**Data**
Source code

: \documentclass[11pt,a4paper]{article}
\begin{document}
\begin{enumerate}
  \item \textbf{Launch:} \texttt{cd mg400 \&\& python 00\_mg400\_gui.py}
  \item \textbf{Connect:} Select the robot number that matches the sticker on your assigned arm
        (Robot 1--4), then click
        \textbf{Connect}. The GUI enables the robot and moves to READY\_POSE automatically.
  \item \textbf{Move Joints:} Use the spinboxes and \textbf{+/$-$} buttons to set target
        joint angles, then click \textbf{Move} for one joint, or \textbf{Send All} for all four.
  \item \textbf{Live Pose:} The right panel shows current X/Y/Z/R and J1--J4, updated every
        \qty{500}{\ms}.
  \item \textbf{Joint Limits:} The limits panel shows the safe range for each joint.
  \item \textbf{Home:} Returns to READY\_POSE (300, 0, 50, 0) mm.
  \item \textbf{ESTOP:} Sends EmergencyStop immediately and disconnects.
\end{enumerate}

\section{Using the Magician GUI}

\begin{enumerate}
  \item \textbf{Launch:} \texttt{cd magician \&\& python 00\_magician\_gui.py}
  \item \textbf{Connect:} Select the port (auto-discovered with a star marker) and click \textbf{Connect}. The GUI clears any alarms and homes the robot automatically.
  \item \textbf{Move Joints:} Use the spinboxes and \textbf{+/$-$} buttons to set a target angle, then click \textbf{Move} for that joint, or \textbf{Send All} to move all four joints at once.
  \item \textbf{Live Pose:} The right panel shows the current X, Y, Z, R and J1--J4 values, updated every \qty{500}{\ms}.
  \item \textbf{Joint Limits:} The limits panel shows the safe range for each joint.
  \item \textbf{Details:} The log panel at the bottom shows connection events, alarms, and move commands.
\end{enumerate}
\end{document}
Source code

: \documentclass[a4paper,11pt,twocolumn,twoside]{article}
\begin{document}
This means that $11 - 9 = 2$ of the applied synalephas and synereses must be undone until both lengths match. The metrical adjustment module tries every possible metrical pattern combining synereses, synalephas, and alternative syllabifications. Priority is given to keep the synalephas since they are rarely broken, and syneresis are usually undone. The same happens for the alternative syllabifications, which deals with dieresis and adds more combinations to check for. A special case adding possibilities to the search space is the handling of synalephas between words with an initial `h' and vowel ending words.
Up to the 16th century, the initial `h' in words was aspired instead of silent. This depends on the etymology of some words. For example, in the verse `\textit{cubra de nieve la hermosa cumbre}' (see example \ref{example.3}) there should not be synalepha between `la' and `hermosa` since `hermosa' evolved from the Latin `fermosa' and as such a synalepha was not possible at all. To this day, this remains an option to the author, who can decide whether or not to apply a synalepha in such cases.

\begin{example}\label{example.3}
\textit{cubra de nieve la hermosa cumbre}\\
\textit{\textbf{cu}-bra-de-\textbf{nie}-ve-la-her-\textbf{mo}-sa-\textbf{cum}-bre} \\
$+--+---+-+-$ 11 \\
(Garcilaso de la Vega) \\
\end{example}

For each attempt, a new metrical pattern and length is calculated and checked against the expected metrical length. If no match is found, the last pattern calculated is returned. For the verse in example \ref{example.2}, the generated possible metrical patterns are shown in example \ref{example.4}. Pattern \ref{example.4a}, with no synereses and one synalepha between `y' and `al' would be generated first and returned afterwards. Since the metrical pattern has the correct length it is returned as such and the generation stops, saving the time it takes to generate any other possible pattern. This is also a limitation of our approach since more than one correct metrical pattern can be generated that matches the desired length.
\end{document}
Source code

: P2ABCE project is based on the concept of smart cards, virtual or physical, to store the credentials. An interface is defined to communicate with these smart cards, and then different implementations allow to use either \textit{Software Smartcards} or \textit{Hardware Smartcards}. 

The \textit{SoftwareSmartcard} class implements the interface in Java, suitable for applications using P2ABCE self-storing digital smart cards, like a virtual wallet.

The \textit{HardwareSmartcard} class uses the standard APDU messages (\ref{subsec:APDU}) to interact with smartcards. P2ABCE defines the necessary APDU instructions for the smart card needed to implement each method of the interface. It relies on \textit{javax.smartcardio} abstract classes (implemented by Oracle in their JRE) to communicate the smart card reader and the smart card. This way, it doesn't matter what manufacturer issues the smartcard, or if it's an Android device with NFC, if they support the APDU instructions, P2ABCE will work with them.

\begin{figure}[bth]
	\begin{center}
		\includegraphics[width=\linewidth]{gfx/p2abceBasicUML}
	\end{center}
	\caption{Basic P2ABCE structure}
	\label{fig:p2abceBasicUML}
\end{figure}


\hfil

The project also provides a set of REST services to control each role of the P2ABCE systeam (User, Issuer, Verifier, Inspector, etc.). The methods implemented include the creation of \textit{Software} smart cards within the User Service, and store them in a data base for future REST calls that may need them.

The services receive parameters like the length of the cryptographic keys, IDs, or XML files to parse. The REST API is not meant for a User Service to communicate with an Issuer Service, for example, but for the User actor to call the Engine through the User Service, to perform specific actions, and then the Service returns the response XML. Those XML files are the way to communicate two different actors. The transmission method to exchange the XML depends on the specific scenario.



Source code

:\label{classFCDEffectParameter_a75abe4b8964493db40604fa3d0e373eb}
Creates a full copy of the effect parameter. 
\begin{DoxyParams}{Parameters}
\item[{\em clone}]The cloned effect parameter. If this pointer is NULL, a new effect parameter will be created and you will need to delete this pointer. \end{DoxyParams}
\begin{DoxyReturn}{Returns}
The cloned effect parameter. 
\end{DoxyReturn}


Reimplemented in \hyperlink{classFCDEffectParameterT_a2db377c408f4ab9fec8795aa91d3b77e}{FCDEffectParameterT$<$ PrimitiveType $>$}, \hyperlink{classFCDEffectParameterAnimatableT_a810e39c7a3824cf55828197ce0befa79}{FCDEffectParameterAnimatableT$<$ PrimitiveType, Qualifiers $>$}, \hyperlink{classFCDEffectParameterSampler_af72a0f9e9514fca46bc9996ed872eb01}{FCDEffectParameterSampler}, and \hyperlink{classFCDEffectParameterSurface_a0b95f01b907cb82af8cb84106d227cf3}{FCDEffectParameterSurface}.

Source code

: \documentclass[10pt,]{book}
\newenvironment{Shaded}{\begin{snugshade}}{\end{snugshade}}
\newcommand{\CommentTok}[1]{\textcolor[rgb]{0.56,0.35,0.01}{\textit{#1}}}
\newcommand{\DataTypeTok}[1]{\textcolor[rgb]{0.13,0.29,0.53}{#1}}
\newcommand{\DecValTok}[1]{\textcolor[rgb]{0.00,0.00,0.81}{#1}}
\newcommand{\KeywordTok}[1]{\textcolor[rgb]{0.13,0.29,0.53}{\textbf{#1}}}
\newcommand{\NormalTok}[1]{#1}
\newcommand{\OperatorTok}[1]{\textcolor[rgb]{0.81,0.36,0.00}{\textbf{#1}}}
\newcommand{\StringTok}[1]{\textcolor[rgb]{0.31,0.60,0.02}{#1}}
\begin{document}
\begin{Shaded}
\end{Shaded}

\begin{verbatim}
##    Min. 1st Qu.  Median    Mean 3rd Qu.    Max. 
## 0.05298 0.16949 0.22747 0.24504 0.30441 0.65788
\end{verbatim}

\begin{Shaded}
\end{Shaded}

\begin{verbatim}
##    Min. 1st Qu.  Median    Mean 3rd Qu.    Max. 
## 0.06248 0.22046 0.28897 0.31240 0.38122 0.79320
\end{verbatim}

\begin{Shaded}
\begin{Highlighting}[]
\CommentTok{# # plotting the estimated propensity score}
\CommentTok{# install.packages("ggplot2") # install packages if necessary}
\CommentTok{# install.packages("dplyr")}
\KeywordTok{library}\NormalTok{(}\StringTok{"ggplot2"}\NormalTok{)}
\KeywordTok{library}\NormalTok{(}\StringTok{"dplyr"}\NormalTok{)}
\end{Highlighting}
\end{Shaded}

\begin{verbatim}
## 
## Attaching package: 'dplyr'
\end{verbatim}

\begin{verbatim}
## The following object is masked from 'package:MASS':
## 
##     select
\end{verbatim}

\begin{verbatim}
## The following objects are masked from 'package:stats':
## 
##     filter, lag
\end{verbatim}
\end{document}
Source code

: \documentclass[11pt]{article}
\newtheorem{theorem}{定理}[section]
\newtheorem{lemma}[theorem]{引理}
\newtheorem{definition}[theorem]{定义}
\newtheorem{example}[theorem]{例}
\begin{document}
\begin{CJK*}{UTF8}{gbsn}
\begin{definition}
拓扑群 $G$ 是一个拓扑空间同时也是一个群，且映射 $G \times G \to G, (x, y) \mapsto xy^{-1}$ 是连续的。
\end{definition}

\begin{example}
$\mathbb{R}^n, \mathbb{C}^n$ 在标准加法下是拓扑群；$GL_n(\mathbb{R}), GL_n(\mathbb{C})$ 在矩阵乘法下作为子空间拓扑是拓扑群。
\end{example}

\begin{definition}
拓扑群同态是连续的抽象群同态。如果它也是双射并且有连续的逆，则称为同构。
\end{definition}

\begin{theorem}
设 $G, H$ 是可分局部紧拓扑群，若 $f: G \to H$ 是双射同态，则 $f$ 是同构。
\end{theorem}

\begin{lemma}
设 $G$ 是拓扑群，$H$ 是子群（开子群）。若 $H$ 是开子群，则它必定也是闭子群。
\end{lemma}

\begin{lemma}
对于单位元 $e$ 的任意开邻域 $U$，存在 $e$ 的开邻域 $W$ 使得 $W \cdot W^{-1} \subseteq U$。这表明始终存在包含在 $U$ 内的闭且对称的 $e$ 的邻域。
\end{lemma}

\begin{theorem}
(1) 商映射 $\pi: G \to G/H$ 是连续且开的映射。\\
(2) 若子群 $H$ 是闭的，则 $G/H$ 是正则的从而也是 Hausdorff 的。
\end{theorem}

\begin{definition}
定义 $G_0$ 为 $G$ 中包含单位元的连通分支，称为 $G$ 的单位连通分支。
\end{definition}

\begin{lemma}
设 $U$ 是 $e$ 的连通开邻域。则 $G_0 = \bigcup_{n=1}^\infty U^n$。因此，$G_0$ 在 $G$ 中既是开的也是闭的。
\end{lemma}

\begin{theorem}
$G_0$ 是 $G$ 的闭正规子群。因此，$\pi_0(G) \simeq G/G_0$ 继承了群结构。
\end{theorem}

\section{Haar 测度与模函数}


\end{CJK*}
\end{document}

**To do**
From the records, determine the number of lines holding the word "every", and state that number only.

**Answer box**
3